[Start of Attachment]

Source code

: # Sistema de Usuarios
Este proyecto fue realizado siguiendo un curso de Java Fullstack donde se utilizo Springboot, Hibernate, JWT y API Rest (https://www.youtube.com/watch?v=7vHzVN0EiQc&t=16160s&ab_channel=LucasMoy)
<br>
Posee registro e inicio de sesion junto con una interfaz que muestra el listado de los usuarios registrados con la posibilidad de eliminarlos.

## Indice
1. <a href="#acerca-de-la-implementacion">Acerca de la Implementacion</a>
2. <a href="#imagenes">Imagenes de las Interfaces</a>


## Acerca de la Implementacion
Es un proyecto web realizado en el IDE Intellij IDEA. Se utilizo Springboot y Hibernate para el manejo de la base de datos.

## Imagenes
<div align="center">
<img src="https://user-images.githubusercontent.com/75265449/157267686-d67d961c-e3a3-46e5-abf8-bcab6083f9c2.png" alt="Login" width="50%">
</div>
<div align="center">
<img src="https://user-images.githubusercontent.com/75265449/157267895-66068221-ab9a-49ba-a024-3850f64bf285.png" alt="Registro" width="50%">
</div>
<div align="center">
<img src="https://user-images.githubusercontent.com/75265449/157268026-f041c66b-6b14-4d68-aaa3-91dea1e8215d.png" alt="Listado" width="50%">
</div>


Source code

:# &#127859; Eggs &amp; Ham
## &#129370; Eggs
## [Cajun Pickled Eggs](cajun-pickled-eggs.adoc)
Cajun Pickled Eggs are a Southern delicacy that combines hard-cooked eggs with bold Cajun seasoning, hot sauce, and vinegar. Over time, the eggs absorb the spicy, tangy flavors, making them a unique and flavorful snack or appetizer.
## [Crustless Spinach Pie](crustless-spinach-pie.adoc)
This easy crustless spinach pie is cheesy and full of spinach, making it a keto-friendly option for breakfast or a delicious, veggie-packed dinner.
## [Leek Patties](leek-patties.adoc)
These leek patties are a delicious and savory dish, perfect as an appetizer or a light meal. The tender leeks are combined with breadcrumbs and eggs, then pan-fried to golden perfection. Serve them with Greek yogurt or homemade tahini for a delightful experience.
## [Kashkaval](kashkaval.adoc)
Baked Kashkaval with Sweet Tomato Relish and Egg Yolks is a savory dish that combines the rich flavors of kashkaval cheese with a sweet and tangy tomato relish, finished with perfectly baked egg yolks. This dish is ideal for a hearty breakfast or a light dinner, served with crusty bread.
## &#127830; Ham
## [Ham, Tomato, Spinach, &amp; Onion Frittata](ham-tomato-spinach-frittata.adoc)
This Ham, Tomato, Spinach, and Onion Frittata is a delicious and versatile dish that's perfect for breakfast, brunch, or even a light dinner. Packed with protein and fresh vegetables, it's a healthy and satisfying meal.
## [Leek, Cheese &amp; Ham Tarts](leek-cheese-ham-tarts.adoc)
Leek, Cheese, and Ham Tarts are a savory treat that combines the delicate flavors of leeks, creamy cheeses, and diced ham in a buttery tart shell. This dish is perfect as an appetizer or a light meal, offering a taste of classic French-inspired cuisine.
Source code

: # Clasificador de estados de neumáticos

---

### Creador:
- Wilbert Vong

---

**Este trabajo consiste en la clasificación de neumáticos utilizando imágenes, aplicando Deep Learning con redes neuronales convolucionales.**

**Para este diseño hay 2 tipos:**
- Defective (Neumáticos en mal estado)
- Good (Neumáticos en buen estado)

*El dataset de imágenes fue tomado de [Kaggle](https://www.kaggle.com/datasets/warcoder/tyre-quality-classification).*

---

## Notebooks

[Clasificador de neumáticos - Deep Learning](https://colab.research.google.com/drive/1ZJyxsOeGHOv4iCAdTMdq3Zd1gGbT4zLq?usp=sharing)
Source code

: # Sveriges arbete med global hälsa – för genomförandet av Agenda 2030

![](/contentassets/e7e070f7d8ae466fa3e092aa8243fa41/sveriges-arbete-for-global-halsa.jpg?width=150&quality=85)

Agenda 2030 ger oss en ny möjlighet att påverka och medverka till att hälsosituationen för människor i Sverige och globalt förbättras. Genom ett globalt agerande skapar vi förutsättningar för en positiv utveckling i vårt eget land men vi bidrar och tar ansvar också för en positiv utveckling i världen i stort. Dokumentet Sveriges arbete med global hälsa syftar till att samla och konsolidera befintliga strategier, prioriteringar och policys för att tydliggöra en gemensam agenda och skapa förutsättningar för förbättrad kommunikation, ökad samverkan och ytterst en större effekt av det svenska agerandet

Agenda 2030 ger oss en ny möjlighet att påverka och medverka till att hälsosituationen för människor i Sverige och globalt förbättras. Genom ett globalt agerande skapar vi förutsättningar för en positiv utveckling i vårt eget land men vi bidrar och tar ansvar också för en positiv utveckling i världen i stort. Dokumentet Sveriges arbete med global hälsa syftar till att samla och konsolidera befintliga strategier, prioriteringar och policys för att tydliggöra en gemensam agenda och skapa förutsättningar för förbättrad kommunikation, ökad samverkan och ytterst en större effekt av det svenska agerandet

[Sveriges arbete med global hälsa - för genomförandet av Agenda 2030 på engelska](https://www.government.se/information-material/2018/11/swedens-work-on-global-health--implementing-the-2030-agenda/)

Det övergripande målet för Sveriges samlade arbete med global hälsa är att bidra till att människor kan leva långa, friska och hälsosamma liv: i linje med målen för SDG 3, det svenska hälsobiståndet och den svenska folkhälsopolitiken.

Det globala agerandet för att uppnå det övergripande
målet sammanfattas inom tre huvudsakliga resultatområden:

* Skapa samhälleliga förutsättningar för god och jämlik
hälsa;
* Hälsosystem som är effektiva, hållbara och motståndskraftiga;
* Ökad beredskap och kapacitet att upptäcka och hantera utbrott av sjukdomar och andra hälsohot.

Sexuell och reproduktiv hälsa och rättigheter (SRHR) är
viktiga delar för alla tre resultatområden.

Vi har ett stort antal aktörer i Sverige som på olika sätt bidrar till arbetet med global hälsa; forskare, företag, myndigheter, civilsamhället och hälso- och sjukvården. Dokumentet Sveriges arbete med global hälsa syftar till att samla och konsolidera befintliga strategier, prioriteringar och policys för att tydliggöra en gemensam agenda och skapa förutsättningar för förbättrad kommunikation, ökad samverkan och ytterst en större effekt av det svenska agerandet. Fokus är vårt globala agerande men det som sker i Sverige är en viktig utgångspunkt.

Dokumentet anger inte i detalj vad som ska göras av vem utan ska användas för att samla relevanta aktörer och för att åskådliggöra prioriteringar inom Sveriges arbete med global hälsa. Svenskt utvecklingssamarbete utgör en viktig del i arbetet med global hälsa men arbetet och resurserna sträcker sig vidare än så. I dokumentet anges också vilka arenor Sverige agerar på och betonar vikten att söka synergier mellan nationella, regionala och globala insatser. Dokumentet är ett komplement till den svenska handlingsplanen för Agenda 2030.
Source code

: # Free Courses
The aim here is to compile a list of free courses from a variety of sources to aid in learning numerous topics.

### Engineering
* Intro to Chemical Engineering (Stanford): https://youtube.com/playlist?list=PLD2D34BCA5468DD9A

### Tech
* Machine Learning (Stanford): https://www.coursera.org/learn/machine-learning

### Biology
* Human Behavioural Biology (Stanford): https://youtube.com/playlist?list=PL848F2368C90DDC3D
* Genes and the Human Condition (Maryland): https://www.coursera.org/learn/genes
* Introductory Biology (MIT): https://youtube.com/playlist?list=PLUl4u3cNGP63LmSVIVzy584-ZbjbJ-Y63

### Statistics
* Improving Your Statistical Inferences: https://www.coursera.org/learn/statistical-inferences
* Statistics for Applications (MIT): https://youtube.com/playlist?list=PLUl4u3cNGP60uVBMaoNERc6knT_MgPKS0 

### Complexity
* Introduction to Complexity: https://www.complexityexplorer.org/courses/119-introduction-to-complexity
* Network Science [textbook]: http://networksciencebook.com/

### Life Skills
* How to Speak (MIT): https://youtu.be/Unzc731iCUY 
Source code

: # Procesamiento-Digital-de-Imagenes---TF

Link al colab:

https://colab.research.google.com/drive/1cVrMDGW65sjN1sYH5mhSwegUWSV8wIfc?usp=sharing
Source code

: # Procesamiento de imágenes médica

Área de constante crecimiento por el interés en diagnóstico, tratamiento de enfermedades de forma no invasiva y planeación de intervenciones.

[End of Attachment]

Work order. Your answer must consist solely of the lines above between the line holding "## [Leek Patties](leek-patties.adoc)" and the line holding "## [Kashkaval](kashkaval.adoc)", inclusive, copied exactly.

Solution to this task.
## [Leek Patties](leek-patties.adoc)
These leek patties are a delicious and savory dish, perfect as an appetizer or a light meal. The tender leeks are combined with breadcrumbs and eggs, then pan-fried to golden perfection. Serve them with Greek yogurt or homemade tahini for a delightful experience.
## [Kashkaval](kashkaval.adoc)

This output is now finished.